I have the best job in the world.
I've been blessed with traveling the world in order to teach people yoga. I realize yoga still carries stereotypes such as granola-loving, uber flexible chant-till-you-drop fanatics, but I'm here to prove those people wrong.
Yoga will change your life.
I had a doctor's appointment this week with a new ENT and he waltzed in after looking at my chart and greeted me with a warm, "namaste!" He continued to tell me how he had practiced yoga for 12 years. Yoga had completely changed and enriched his life. We were fast friends -- my dislike of doctors' offices dissipating as we bonded over breath and neti pots.
Fortunately for me, my visit was to deal with a non-life threatening case of vertigo. I count my lucky stars as I know the endless list of people who deal with consuming disease on a daily basis. This brings me to my dear student, Danelle Frazier Wilson. I first met Danelle at a workshop of mine in Washington D.C. She shone so brightly out of a room of 60 yogis -- determined to try everything without any aggression. Always smiling, laughing when she would fall, and getting right back up to try it again. There was such a strong energetic connection to her lust and love of life. I didn't get her story on this trip but was reconnected with her again as she attended a workshop of mine in Winter Park, Florida.
She was there with her best friend, Angela Preat-Shershen (check in next week for her equally inspiring story) and I fell in love with them all over again. Their joy for yoga was so effusive, I couldn't help but pull them aside after class and demand their story -- and what a story. They both came from extremely severe trauma and disease.
Their knight in shinning armor? Yoga. Breathe. Belief.
I begged them to put their stories down in writing as they both blushed over the idea of penning their experiences. I told them it didn't matter if they were "writers" -- that when you speak your truth -- nothing can be wrong. Their stories needed to be shared with the world to help others who are stuck in the dark hoping for a shred of faith.
Off they went, and a week later two beautiful stories popped up in my inbox. They both explained the amazing cathartic release from putting their experiences out into the world. I'm here to share them with you, as you may share them with someone who needs the belief and support in their life to carry on.
When in doubt --breathe.
My Lungs and Yoga by Danelle Frazier Wilson
The luminous Danelle loving every moment and breath on her mat.
In the summer of 2007, I was diagnosed with a rare disease that had conquered my lungs called Sarcoidosis. I had 40 percent lung capacity and could barely walk without lung pain. The fevers and fatigue kept me on the couch for months in disbelief that I would ever walk briskly, run or have a normal life again. The medications deepened my depression and their stronghold on the other organs within my body. Friends and family wanted to help. All the Sarcoidosis chat rooms were filled with others whose bodies had succumbed to the disease. Their tales were dark and grim, as they were emotionally dying. Activities such as lifting weights, biking and running were out of the question for me as I neither had the strength nor the lung capacity.

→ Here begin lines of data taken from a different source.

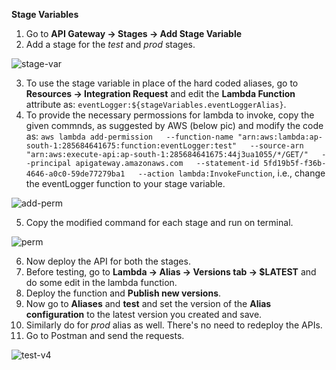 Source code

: **Stage Variables**

1. Go to **API Gateway -> Stages -> Add Stage Variable**
2. Add a stage for the _test_ and _prod_ stages.

![stage-var](https://user-images.githubusercontent.com/26769575/98549310-9c859f00-22c0-11eb-9695-6fdaff6564c3.JPG)

3. To use the stage variable in place of the hard coded aliases, go to **Resources -> Integration Request** and edit the **Lambda Function** attribute as: `eventLogger:${stageVariables.eventLoggerAlias}`.
4. To provide the necessary permossions for lambda to invoke, copy the given commnds, as suggested by AWS (below pic) and modify the code as: 
`aws lambda add-permission   --function-name "arn:aws:lambda:ap-south-1:285684641675:function:eventLogger:test"   --source-arn "arn:aws:execute-api:ap-south-1:285684641675:44j3ua1055/*/GET/"   --principal apigateway.amazonaws.com   --statement-id 5fd19b5f-f36b-4646-a0c0-59de77279ba1   --action lambda:InvokeFunction`, i.e., change the eventLogger function to your stage variable.

![add-perm](https://user-images.githubusercontent.com/26769575/98550223-d905ca80-22c1-11eb-8cf0-21acf0ff32d0.JPG)

5. Copy the modified command for each stage and run on terminal.

![perm](https://user-images.githubusercontent.com/26769575/98550570-47e32380-22c2-11eb-92a5-eca41cfac70e.JPG)

6. Now deploy the API for both the stages.
7. Before testing, go to **Lambda -> Alias -> Versions tab -> $LATEST** and do some edit in the lambda function.
8. Deploy the function and **Publish new versions**.
9. Now go to **Aliases** and **test** and set the version of the **Alias configuration** to the latest version you created and save.
10. Similarly do for _prod_ alias as well. There's no need to redeploy the APIs.
11. Go to Postman and send the requests.

![test-v4](https://user-images.githubusercontent.com/26769575/98551597-7f060480-22c3-11eb-9edb-04b1bb54a5a0.JPG)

A year ago, I entered a yoga studio and laid on a yoga mat faced down in the pose of a child. My chest was heavy and sunk deeply with each breath. My knees ached as I could not find a place of comfort no matter how much I shifted my weight. Those 90 minutes of Vinyasa flow were overwhelming, confusing yet gratifying. Of course, I could not keep up. When the others flowed upward -- I was down. When I was down -- they were up. My breathing became increasingly out of sync and heavy. Down dog felt like an upside down shimmy as my entire body shook uncontrollably. At the end of this class everyone smiled at me and said I did great. That day was my "birthday."

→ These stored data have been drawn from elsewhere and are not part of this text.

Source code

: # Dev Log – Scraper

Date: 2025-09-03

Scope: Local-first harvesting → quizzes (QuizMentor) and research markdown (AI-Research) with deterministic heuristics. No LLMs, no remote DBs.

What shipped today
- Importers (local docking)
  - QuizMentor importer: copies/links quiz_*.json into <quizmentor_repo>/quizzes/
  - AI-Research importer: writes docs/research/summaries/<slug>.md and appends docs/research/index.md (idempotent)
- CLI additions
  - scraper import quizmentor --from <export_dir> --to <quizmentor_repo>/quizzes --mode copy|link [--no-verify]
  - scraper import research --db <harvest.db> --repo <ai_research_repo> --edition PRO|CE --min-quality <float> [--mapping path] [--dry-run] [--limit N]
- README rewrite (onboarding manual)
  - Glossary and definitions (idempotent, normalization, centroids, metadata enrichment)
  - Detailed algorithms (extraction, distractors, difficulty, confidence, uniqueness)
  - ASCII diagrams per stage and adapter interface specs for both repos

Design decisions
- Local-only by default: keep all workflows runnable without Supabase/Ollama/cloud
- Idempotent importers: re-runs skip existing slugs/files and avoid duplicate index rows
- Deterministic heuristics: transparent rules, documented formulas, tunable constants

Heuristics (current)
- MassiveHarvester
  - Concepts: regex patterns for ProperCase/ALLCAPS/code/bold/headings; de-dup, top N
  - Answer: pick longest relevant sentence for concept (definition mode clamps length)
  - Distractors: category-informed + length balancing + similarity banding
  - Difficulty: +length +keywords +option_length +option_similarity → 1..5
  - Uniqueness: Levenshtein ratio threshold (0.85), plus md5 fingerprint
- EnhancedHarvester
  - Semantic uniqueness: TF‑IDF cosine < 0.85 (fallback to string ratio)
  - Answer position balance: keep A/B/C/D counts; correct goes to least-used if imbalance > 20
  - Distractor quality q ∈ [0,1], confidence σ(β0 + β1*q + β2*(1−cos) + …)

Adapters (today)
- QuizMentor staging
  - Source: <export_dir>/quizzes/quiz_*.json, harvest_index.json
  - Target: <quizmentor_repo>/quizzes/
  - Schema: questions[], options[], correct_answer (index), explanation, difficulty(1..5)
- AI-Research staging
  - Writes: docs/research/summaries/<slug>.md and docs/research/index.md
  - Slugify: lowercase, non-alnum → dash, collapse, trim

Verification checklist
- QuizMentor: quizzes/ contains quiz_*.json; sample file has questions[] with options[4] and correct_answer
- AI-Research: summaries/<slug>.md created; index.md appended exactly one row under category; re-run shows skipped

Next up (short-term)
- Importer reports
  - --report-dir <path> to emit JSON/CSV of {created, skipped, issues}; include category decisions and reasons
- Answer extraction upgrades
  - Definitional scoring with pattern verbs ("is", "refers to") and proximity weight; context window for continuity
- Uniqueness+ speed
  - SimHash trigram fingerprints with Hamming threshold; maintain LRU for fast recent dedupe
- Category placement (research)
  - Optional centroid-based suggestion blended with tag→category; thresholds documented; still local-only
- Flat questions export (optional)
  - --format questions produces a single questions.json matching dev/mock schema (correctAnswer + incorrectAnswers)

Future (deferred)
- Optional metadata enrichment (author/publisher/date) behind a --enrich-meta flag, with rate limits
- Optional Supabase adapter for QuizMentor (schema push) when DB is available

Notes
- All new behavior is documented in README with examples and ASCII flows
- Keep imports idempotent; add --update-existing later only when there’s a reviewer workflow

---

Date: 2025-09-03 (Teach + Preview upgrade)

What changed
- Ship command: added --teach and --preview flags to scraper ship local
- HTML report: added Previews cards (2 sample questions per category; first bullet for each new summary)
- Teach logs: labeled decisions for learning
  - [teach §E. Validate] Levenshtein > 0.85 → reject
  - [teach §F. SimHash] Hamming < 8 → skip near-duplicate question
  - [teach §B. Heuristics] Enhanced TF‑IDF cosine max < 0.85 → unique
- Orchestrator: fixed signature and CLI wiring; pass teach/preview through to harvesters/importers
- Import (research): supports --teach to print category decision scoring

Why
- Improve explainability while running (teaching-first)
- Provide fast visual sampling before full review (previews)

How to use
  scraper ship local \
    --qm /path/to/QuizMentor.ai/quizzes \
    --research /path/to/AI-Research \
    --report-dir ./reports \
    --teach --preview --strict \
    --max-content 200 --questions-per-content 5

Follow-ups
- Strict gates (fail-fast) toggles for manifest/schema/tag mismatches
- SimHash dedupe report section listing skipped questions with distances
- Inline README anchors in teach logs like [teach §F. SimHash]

Yoga quickly became the answer to have a chance at living and feeling better. Each time I came to class I felt like such a misfit. Physically I could not keep up with the practice. I never had a suitable mat as I always slipped and struggled.
"Surely it was the mat," I thought, as I was in denial about my mental focus or dhristi (gaze).
My teacher was incredibly encouraging and reinforced that just showing up on my mat each day was one of the greatest things I could do for my mind and physical condition.
Today, I practice a minimum of 3 days a week and attend as many workshops as I can. It has truly become my practice. At times it is full out and I push through what ever my body is feeling. At other times it is restorative.
I listen to my body completely.
None the less, I have learned to mind my mat, set my intention and breathe. My disease is in remission now and my medications are slowly being weaned from my body. My happiest days are after class when my fellow yogis thank me for my ujjayi breathing. I never thought I would see the day when my breath could motivate others.
Danelle began and continues her study of yoga at a Mystic Power Yoga, a Baptiste affiliate studio in Hazleton, PA, owned by Michele Fisher.